The museum gives a more genuine account of medieval Tallinn, with artefacts, real medieval costumes and a cut-away model of a merchant’s house. We continued upstairs to 19th century interiors with original furnishing, while on the top floor a fascinating collection of posters showed the happy workers and peasant united in their thankfulness to Josef Stalin, who was represented by a stern bust.
Happy workers and peasants love Uncle Joe
Tallinn Museum

Our main objectives for the second day were St Nicholas’ Church and the Museum of the Occupation just outside the old town.

St Nicholas was largely destroyed by Soviet bombing in 1944 and subsequently rebuilt as an art gallery and concert hall. It contains a number of notable woodcarvings and paintings, including several late medieval altars, but the star attraction is a fragment of Bernt Notke’s Danse Macabre. Everyone, regardless of wealth or station, must die and we see Death inviting kings, popes and fine ladies to join his dance. It was an immense painting - over 30m long - and the remaining fragment is still a substantial piece of work. It is among the finest surviving examples of this genre. No photographs were allowed in the church so I am borrowing Wikipedia’s. 

Bernt Notke's Danse Macabre
St Nicholas', Tallinn
The Museum of the Occupation is housed in a glass box 250m south of the city wall. I would have thought it was ugly if I had not seen the museum in Riga. Like its fellows in Vilnius and Riga, the museum covers the events from 1940 to independence in 1991. The story is much the same catalogue of deportations and repression, but the Tallinn Museum is perhaps the weakest of the three. It is short on artefacts and rather long on video presentations. It would take a stronger man than me to watch six consecutive forty-minute documentaries (in English) on the trials and tribulations of being Estonian.
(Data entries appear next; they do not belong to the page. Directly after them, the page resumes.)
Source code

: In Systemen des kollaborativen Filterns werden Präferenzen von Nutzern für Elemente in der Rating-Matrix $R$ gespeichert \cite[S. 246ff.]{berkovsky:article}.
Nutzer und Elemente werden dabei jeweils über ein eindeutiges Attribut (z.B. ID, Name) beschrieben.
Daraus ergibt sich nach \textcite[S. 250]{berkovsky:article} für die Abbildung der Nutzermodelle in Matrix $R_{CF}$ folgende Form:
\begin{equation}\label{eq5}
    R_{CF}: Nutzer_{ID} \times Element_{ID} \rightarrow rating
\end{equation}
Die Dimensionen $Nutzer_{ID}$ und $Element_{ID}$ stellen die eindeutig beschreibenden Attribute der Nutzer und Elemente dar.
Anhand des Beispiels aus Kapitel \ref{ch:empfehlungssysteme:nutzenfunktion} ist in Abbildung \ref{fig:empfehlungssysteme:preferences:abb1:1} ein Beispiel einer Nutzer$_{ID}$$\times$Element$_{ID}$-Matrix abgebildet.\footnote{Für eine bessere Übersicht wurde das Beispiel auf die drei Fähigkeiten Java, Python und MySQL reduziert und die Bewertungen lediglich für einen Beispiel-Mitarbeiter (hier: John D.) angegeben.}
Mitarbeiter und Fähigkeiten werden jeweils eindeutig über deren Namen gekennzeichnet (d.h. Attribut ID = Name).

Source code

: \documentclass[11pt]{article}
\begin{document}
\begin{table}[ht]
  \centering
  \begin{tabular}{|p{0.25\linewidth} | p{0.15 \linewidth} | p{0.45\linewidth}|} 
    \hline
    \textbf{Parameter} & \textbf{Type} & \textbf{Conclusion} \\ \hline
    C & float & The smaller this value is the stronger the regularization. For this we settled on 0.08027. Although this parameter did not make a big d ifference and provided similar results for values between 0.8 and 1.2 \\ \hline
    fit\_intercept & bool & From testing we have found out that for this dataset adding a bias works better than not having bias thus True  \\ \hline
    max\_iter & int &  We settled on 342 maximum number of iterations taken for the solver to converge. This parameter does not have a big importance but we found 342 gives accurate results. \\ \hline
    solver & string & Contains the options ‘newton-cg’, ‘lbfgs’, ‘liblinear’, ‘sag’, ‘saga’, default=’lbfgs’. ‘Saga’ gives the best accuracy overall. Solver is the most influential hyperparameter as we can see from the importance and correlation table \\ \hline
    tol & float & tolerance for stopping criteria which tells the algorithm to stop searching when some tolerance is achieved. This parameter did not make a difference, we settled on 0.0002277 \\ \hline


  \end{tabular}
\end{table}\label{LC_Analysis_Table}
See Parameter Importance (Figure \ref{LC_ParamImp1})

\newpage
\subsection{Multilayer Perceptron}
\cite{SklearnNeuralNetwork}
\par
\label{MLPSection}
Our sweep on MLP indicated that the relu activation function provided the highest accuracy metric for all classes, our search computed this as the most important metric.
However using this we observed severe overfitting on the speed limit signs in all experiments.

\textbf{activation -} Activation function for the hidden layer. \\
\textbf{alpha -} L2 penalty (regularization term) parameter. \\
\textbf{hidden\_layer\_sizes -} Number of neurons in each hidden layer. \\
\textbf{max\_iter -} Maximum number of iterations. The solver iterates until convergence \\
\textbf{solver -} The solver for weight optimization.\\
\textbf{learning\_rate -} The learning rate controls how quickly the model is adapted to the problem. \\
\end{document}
Perhaps the best part is the basement where they have statues of Stalin, Lenin, and several local leaders, less well known to us. The sculptures are monumental monsters and it is easy to see why the people of Vilnius are so happy with their informal bust of someone as harmless as Frank Zappa – though I suspect Frank Zappa would have been appalled to be called ‘harmless’.
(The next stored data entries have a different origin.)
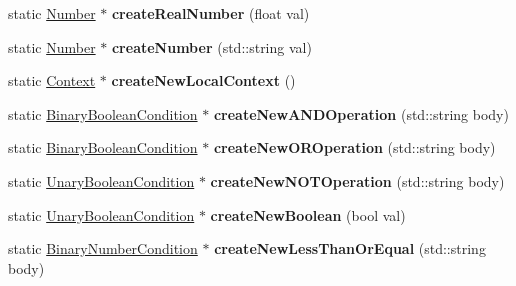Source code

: \begin{DoxyCompactItemize}
\item 
\hypertarget{class_factory_a63257c7056b6a95ffabeba379cb91bf9}{static \hyperlink{class_number}{Number} $\ast$ {\bfseries create\-Real\-Number} (float val)}\label{class_factory_a63257c7056b6a95ffabeba379cb91bf9}

\item 
\hypertarget{class_factory_afe22780981f76f177804f606f43f9699}{static \hyperlink{class_number}{Number} $\ast$ {\bfseries create\-Number} (std\-::string val)}\label{class_factory_afe22780981f76f177804f606f43f9699}

\item 
\hypertarget{class_factory_a2618c1e3fe60d0c95e065eb31cf4c165}{static \hyperlink{class_context}{Context} $\ast$ {\bfseries create\-New\-Local\-Context} ()}\label{class_factory_a2618c1e3fe60d0c95e065eb31cf4c165}

\item 
\hypertarget{class_factory_a787e45866dd2dcadd4623ebea9bff41e}{static \hyperlink{class_binary_boolean_condition}{Binary\-Boolean\-Condition} $\ast$ {\bfseries create\-New\-A\-N\-D\-Operation} (std\-::string body)}\label{class_factory_a787e45866dd2dcadd4623ebea9bff41e}

\item 
\hypertarget{class_factory_a6b9e1d0c972e9c50c21d289c3539a8cb}{static \hyperlink{class_binary_boolean_condition}{Binary\-Boolean\-Condition} $\ast$ {\bfseries create\-New\-O\-R\-Operation} (std\-::string body)}\label{class_factory_a6b9e1d0c972e9c50c21d289c3539a8cb}

\item 
\hypertarget{class_factory_ab66c0668a22c434167cf2304d2fd2f5d}{static \hyperlink{class_unary_boolean_condition}{Unary\-Boolean\-Condition} $\ast$ {\bfseries create\-New\-N\-O\-T\-Operation} (std\-::string body)}\label{class_factory_ab66c0668a22c434167cf2304d2fd2f5d}

\item 
\hypertarget{class_factory_a829f2144264e2a42ad2262d17dc2d89d}{static \hyperlink{class_unary_boolean_condition}{Unary\-Boolean\-Condition} $\ast$ {\bfseries create\-New\-Boolean} (bool val)}\label{class_factory_a829f2144264e2a42ad2262d17dc2d89d}

\item 
\hypertarget{class_factory_a2b3007496f889a25ec1a4e7f44f2c156}{static \hyperlink{class_binary_number_condition}{Binary\-Number\-Condition} $\ast$ {\bfseries create\-New\-Less\-Than\-Or\-Equal} (std\-::string body)}\label{class_factory_a2b3007496f889a25ec1a4e7f44f2c156}


\end{DoxyCompactItemize}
These statues are no longer welcome in the parks and squares of any of the Baltic States, the Lithuanians have even gathered them in a semi-ironic open-air museum near the Belarus border. We found a different situation when we visited Russia in 2007. Lenin remains in his mausoleum in Red Square, while Yekaterinburg and Ulan Ude prominently display his statue, and their main streets - and those of Irkutsk - are still named after Lenin and Marx.
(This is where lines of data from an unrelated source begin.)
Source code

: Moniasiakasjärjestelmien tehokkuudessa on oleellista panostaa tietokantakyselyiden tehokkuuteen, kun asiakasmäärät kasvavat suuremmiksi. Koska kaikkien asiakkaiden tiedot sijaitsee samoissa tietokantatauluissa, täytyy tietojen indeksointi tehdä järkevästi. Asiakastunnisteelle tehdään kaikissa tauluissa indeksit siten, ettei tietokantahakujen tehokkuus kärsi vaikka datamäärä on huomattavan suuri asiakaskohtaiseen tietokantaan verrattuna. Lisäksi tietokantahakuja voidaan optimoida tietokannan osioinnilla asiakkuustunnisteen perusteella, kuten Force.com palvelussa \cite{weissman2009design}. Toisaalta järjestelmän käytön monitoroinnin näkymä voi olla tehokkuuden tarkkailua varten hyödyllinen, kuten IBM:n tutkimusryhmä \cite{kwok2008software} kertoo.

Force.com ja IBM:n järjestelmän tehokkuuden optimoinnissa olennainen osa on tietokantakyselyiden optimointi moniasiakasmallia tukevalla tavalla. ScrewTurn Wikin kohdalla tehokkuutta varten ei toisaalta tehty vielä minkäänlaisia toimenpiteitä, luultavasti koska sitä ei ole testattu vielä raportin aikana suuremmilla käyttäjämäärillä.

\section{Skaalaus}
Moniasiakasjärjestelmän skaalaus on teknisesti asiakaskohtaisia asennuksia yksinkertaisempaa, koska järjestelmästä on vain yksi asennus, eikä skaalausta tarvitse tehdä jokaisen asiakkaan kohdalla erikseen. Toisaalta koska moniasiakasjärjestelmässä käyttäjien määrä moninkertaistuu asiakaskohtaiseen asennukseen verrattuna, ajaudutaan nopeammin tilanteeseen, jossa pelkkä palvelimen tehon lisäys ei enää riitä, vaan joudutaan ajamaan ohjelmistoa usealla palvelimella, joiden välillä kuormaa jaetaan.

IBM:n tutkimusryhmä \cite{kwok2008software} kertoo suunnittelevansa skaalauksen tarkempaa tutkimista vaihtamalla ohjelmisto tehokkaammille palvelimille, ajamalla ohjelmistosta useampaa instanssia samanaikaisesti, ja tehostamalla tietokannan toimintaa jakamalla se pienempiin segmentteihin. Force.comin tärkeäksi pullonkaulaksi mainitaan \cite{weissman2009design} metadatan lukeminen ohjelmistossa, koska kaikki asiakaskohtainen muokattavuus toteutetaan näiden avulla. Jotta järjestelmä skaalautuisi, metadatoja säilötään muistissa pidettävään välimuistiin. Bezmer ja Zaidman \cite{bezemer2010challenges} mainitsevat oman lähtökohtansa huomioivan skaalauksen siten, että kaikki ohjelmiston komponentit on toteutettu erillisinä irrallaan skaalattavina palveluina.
On our wanderings we passed this memorial to naval hero Johan Pitka.

Johan Pitka, Tallinn
Two young Italian men were climbing on the statue to stick their heads in the obvious place for a third to photograph. A local man of similar age was shouting at them – in English - to get down. Finding himself ignored he pulled out his phone and said he was calling the police. Still ignoring him, the Italians posed for their photograph and dismounted. The Estonian put his phone away shouted ‘it’s not your country’ and strode angrily away. This may inform us about a) the behaviour of foreign tourists in Estonia (and elsewhere) and b) the reaction of Estonians to them, or it may just tell us about the four individuals involved - I merely record what we saw and heard.

As we made our way back to the hotel, the big screen over the underpass was showing a documentary. Armoured vehicles rolled across the very square in which we stood, followed by nazi troops goose-stepping and saluting. It made me shiver to watch such events surrounded by exactly the same buildings that surrounded us – apart from a lick of paint the place has hardly changed in seventy years.  But there have been changes, deeper and more fundamental than the facades of the buildings. Given the choice between storm troopers and skateboarders, I will take the skateboarders every time.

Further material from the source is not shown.